Risk Factors for Parkinson Disease


Researchers gather environmental data to better understand possible mechanisms of Parkinson disease development.

A study by Robert Abbott and colleagues, recently published in Neurology, examines the relationship between midlife milk consumption and the risk of Parkinson disease (PD).1 The study also discusses the role of putative risk factors for PD – pesticide exposure, serum uric acid level, and smoking – in the degeneration of neurons in the substantia nigra. A recent umbrella meta-analysis by Bellou and colleagues lends additional support to these findings.

Abbott and colleagues analyzed histories and decedent brains of participants of the Honolulu-Asia Aging Study. (The study was initiated in 1991 to examine the causes of dementia in aged Japanese-American men.) The authors found that neuronal density was the lowest in men who consumed over 16 ounces of milk a day and never smoked. These men had 41.5% (95% confidence interval, 22.7%-55.7%; P < 0.001) lower neuronal density than men who drank less that 16 ounces of milk a day; men with clinical PD or dementia with Lewy bodies were excluded from this analysis. In current or past smokers, neuronal density and milk consumption were not associated.

The association of milk and nigral degeneration may be mediated by the presence of heptachlor epoxide in the brains of these men; it was detected in the brains of 9/10 men who drank over 16 ounces of milk a day vs 26/41 of men who did not drink milk (P = 0.017). Heptachlor epoxide is an organochlorine pesticide used widely until the 1980s. It was used in pineapple fields in Hawaii and accumulated in milk (possibly because contaminated pineapple plants were used as cattle feed). The authors stated that further studies were needed to confirm the link between pesticide contamination of milk and nigral degeneration. If pesticides are not the cause, can milk alone cause nigral degeneration? Indeed, consumption of pesticide-free dairy has been linked to PD via the mechanism discussed below. 

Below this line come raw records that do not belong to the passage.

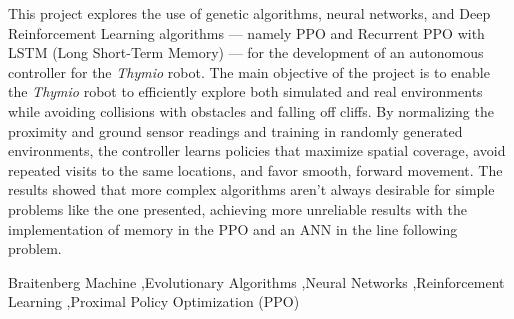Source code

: This project explores the use of genetic algorithms, neural networks, and Deep Reinforcement Learning algorithms — namely PPO and Recurrent PPO with LSTM (Long Short-Term Memory) — for the development of an autonomous controller for the \textit{Thymio} robot. The main objective of the project is to enable the \textit{Thymio} robot to efficiently explore both simulated and real environments while avoiding collisions with obstacles and falling off cliffs. By normalizing the proximity and ground sensor readings and training in randomly generated environments, the controller learns policies that maximize spatial coverage, avoid repeated visits to the same locations, and favor smooth, forward movement.
The results showed that more complex algorithms aren't always desirable for simple problems like the one presented, achieving more unreliable results with the implementation of memory in the PPO and an ANN in the line following problem.


\begin{keyword}
Braitenberg Machine \sep Evolutionary Algorithms \sep Neural Networks \sep Reinforcement Learning \sep Proximal Policy Optimization (PPO)
\end{keyword}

In the editorial that accompanies the study, Honglei Chen and Karen Marder summarize its key findings and limitations. They praise the authors for using epidemiologic data to understand the mechanism of PD and mention the importance of collecting environmental data during the ongoing large clinical studies.2 While additional data will indeed help better understand causes and risk factors of PD, existing data also have value. Vanesa Bellou and colleagues recently conducted an umbrella meta-analysis of environmental risk factors for PD by synthesizing data from 75 unique, already published meta-analyses.3 Their findings were published in Parkinsonism and Related Disorders in December 2015.

Bellou and colleagues evaluated smoking, pesticide exposure, farming, physical activity, constipation, etc. as risk factors for PD. They found class I evidence supporting the association of constipation and physical activity with PD. They also identified other putative risk factors. Head injury, anxiety, depression, and the use of beta-blockers increased the risk of PD, while serum uric acid and smoking decreased it.

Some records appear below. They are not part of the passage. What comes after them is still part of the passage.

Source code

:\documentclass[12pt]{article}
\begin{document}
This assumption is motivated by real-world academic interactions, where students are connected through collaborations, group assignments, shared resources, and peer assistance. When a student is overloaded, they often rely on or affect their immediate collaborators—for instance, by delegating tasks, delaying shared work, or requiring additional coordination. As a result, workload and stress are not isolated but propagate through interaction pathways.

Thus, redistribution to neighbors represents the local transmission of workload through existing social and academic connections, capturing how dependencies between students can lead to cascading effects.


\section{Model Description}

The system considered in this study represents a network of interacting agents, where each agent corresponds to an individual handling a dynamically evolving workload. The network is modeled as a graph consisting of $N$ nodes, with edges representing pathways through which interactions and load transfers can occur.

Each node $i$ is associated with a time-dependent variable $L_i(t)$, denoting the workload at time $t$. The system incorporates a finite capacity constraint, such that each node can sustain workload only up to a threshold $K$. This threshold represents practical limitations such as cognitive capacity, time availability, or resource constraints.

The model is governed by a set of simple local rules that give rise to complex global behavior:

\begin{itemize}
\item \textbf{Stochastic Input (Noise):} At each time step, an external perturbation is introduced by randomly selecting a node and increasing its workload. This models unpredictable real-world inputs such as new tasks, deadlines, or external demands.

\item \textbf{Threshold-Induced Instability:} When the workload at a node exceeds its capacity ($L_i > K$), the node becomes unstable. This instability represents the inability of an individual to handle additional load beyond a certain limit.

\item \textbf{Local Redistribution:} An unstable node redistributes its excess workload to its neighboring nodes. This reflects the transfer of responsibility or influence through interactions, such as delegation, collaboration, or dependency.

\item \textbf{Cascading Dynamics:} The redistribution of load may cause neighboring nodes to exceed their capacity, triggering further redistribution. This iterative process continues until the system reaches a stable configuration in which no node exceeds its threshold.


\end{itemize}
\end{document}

Curiously, both smoking and serum uric acid likely play a role in the study by Abbott and colleagues. First, the association of milk consumption with PD disappeared in smokers. Second, dairy consumption may decrease the serum level of uric acid and hence increase the risk of PD regardless of the presence of pesticides.

The authors and editor of the meta-analysis caution readers about the many limitations of this approach, which “render these associations essentially unproven,” according to Zbigniew Wszolek, editor in chief of Parkinsonism and Related Disorders.

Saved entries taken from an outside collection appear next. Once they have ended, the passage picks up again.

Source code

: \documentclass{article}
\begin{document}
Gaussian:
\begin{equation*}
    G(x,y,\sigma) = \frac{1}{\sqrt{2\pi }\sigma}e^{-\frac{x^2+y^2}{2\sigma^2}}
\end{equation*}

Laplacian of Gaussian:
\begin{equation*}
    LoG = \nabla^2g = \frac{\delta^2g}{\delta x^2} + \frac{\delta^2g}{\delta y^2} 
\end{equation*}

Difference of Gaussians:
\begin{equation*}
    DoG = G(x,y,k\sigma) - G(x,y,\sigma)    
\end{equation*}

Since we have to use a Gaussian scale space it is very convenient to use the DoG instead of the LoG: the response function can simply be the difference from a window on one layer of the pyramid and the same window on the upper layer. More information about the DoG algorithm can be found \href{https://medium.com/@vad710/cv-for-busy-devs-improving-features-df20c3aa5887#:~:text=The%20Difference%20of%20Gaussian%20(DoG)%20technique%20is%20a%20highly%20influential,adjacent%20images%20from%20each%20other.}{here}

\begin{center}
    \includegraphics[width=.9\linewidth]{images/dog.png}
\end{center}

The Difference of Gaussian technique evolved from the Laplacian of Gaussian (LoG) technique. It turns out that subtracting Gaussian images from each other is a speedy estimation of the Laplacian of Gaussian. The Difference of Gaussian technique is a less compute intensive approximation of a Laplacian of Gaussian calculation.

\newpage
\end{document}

1. Abbott RD, et al. Midlife milk consumption and substantia nigra neuron density at death. Neurology. 2016 Feb 9;86(6):512-519.

2. Chen H, Marder K. Milk consumption and the risk of nigral degeneration. Neurology. 2016;86:496-497.

3. Bellou V, et al. Environmental risk factors and Parkinson's disease: an umbrella review of meta-analyses. Parkinsonism Relat Disord. 2016;23:1-9.